Q&A: Carried Away on the Crest of a Wave
Tarragon playwright-in-residence David Yee connects the pieces of a natural disaster in his new play
This month, fu-GEN Asian Canadian Theatre Company artistic director David Yee debuts his first work as Tarragon Theatre playwright-in-residence. Directed by Nina Lee Aquino, Carried Away on the Crest of a Wave takes an up-close look at the aftermath of a devastating event—the 2004 Indian Ocean tsunami—and how it illustrates the interconnectedness of all things. Here, we talk with Yee about what went into writing this piece, and the challenges he faced, including his personal battle with aquaphobia.
Theatromania: Tell us about Carried Away on the Crest of a Wave. What inspired this play?
DY: The play was inspired by the 2004 Indian Ocean tsunami. It’s an anthological play, not contained within a single linear narrative. Instead, there are 10 distinct stories that are told, spanning continents over the course of several years.

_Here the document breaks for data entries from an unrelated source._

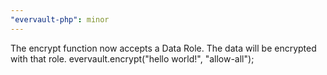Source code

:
 ```yaml
---
"evervault-php": minor
---
```


The encrypt function now accepts a Data Role. The data will be encrypted with that role.
evervault.encrypt("hello world!", "allow-all");
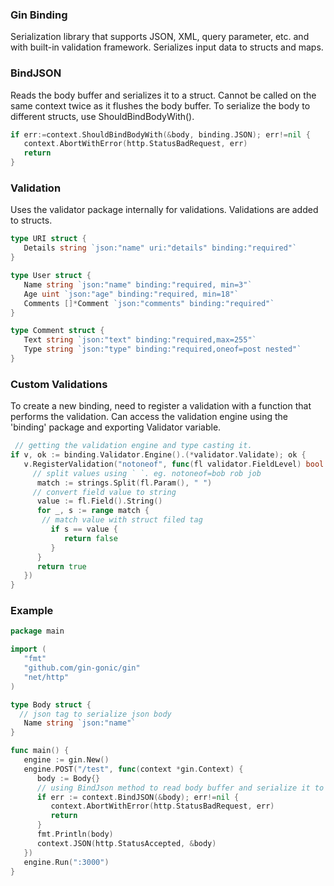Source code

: ### Gin Binding
Serialization library that supports JSON, XML, query parameter, etc. and with built-in validation framework. Serializes input data to structs and maps.

### BindJSON
Reads the body buffer and serializes it to a struct. Cannot be called on the same context twice as it flushes the body buffer. To serialize the body to different structs, use ShouldBindBodyWith().

```go
if err:=context.ShouldBindBodyWith(&body, binding.JSON); err!=nil {
   context.AbortWithError(http.StatusBadRequest, err)
   return
}
```

### Validation
Uses the validator package internally for validations. Validations are added to structs.

```go
type URI struct {
   Details string `json:"name" uri:"details" binding:"required"`
}

type User struct {
   Name string `json:"name" binding:"required, min=3"`
   Age uint `json:"age" binding:"required, min=18"`
   Comments []*Comment `json:"comments" binding:"required"`
}

type Comment struct {
   Text string `json:"text" binding:"required,max=255"`
   Type string `json:"type" binding:"required,oneof=post nested"`
}
```

### Custom Validations
To create a new binding, need to register a validation with a function that performs the validation. Can access the validation engine using the 'binding' package and exporting Validator variable.

```go
 // getting the validation engine and type casting it.
if v, ok := binding.Validator.Engine().(*validator.Validate); ok {
   v.RegisterValidation("notoneof", func(fl validator.FieldLevel) bool {
     // split values using ` `. eg. notoneof=bob rob job
      match := strings.Split(fl.Param(), " ")
     // convert field value to string
      value := fl.Field().String()
      for _, s := range match {
       // match value with struct filed tag
         if s == value {
            return false
         }
      }
      return true
   })
}
```


### Example

```go
package main

import (
   "fmt"
   "github.com/gin-gonic/gin"
   "net/http"
)

type Body struct {
  // json tag to serialize json body
   Name string `json:"name"`
}

func main() {
   engine := gin.New()
   engine.POST("/test", func(context *gin.Context) {
      body := Body{}
      // using BindJson method to read body buffer and serialize it to a struct
      if err := context.BindJSON(&body); err!=nil {
         context.AbortWithError(http.StatusBadRequest, err)
         return
      }
      fmt.Println(body)
      context.JSON(http.StatusAccepted, &body)
   })
   engine.Run(":3000")
}
```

This was important to me, because I don’t think something as massive as that event could be summed up in a traditional singular narrative. I liken it to trying to take a picture of an entire coastline: You can either step far enough back to see it all in one shot, or you take several detailed pictures closer and lay them out end-to-end, revealing the entirety of it slowly. The detail and the humanity of the stories I wanted to tell just couldn’t happen without taking several pictures.

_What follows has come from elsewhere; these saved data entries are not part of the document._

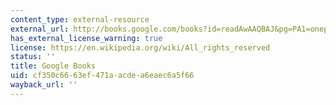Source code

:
 ```yaml
---
content_type: external-resource
external_url: http://books.google.com/books?id=readAwAAQBAJ&pg=PA1=onepage
has_external_license_warning: true
license: https://en.wikipedia.org/wiki/All_rights_reserved
status: ''
title: Google Books
uid: cf350c66-63ef-471a-acde-a6eaec6a5f66
wayback_url: ''
---
```

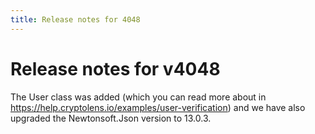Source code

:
 ```yaml
---
title: Release notes for 4048
---
```


# Release notes for v4048

The User class was added (which you can read more about in https://help.cryptolens.io/examples/user-verification) and we have also upgraded the Newtonsoft.Json version to 13.0.3.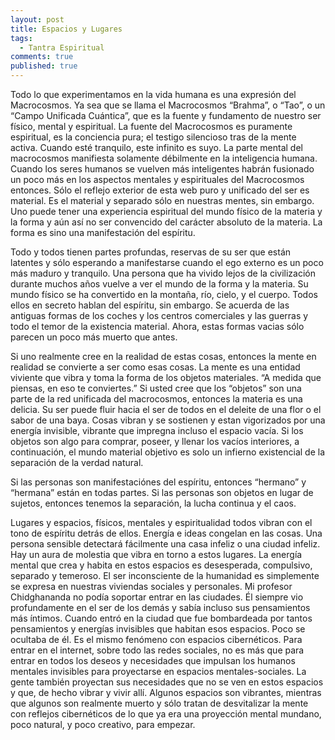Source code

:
 ```yaml
---
layout: post
title: Espacios y Lugares
tags: 
  - Tantra Espiritual
comments: true
published: true
---
```




Todo lo que experimentamos en la vida humana es una expresión del Macrocosmos. Ya sea que se llama el Macrocosmos “Brahma”, o “Tao”, o un “Campo Unificada Cuántica”, que es la fuente y fundamento de nuestro ser físico, mental y espiritual. La fuente del Macrocosmos es puramente espiritual, es la conciencia pura; el testigo silencioso tras de la mente activa. Cuando esté tranquilo, este infinito es suyo. La parte mental del macrocosmos manifiesta solamente débilmente en la inteligencia humana. Cuando los seres humanos se vuelven más inteligentes habrán fusionado un poco más en los aspectos mentales y espirituales del Macrocosmos entonces. Sólo el reflejo exterior de esta web puro y unificado del ser es material. Es el material y separado sólo en nuestras mentes, sin embargo. Uno puede tener una experiencia espiritual del mundo físico de la materia y la forma y aún así no ser convencido del carácter absoluto de la materia. La forma es sino una manifestación del espíritu.

Todo y todos tienen partes profundas, reservas de su ser que están latentes y sólo esperando a manifestarse cuando el ego externo es un poco más maduro y tranquilo. Una persona que ha vivido lejos de la civilización durante muchos años vuelve a ver el mundo de la forma y la materia. Su mundo físico se ha convertido en la montaña, río, cielo, y el cuerpo. Todos ellos en secreto hablan del espíritu, sin embargo. Se acuerda de las antiguas formas de los coches y los centros comerciales y las guerras y todo el temor de la existencia material. Ahora, estas formas vacias sólo parecen un poco más muerto que antes.

Si uno realmente cree en la realidad de estas cosas, entonces la mente en realidad se convierte a ser como esas cosas. La mente es una entidad viviente que vibra y toma la forma de los objetos materiales. “A medida que piensas, en eso te conviertes.” Si usted cree que los “objetos” son una parte de la red unificada del macrocosmos, entonces la materia es una delicia. Su ser puede fluir hacia el ser de todos en el deleite de una flor o el sabor de una baya. Cosas vibran y se sostienen y estan vigorizados por una energía invisible, vibrante que impregna incluso el espacio vacía. Si los objetos son algo para comprar, poseer, y llenar los vacíos interiores, a continuación, el mundo material objetivo es solo un infierno existencial de la separación de la verdad natural.

Si las personas son manifestaciónes del espíritu, entonces “hermano” y “hermana” están en todas partes. Si las personas son objetos en lugar de sujetos, entonces tenemos la separación, la lucha continua y el caos.

Lugares y espacios, físicos, mentales y espiritualidad todos vibran con el tono de espíritu detrás de ellos. Energía e ideas congelan en las cosas. Una persona sensible detectará fácilmente una casa infeliz o una ciudad infeliz. Hay un aura de molestia que vibra en torno a estos lugares. La energía mental que crea y habita en estos espacios es desesperada, compulsivo, separado y temeroso. El ser inconsciente de la humanidad es simplemente se expresa en nuestras viviendas sociales y personales. Mi profesor Chidghananda no podía soportar entrar en las ciudades. Él siempre vio profundamente en el ser de los demás y sabía incluso sus pensamientos más íntimos. Cuando entró en la ciudad que fue bombardeada por tantos pensamientos y energías invisibles que habitan esos espacios. Poco se ocultaba de él. Es el mismo fenómeno con espacios cibernéticos. Para entrar en el internet, sobre todo las redes sociales, no es más que para entrar en todos los deseos y necesidades que impulsan los humanos mentales invisibles para proyectarse en espacios mentales-sociales. La gente también proyectan sus necesidades que no se ven en estos espacios y que, de hecho vibrar y vivir allí. Algunos espacios son vibrantes, mientras que algunos son realmente muerto y sólo tratan de desvitalizar la mente con reflejos cibernéticos de lo que ya era una proyección mental mundano, poco natural, y poco creativo, para empezar.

Theatromania: Are the characters based on real people at all?
DY: Some are, some aren’t. Almost everything is based off of stories I read or heard during personal interviews with survivors. But the process of transliterating reality to theatrical practice usually means a great deal of invention, as was the case with this play. So while some characters only suffered a name change and a slight shift in circumstance, others have become a composite of many people and many stories which held a common thread.
Theatromania: What are some of the challenges you've experienced during this process?
DY: As you might expect, when the subject matter is considered one of the 10 deadliest natural disasters in recorded history, there will always be stories which can’t be told. Some are too large, or deserve their own dedicated telling, or require a history lesson to fully appreciate the impact. I could probably spend the next several years writing plays solely based on the source material and never run out of compelling stories to tell.
A fairly unique and annoying challenge is the fact that I’m aquaphobic. I have a persistent fear of water. So even though there are a number of videos that captured the waves on that day, I can’t watch any of them. I’ve seen animated time lapse reconstructions and read all of the data, but seeing the actual water terrifies me, always has.
Theatromania: Have you learned anything new or significant?
DY: I’ve learned so much over the last four or five years creating this play. I know far more about tectonic subduction and mega-thrust earthquakes than I ever expected I would, for one. What really stands out, though, is that I have been consistently surprised by what the research and interviews uncovered. I’ve heard things that made me believe in people again, in the humanity of us. Things that gave me hope. Which is kind of the last thing I expected to find in all of this. Some sort of hope.
Theatromania: What do you hope people take away from the performance?
DY: Some of the wonder that I experienced while creating it. That’s the most we can ever hope for, I think.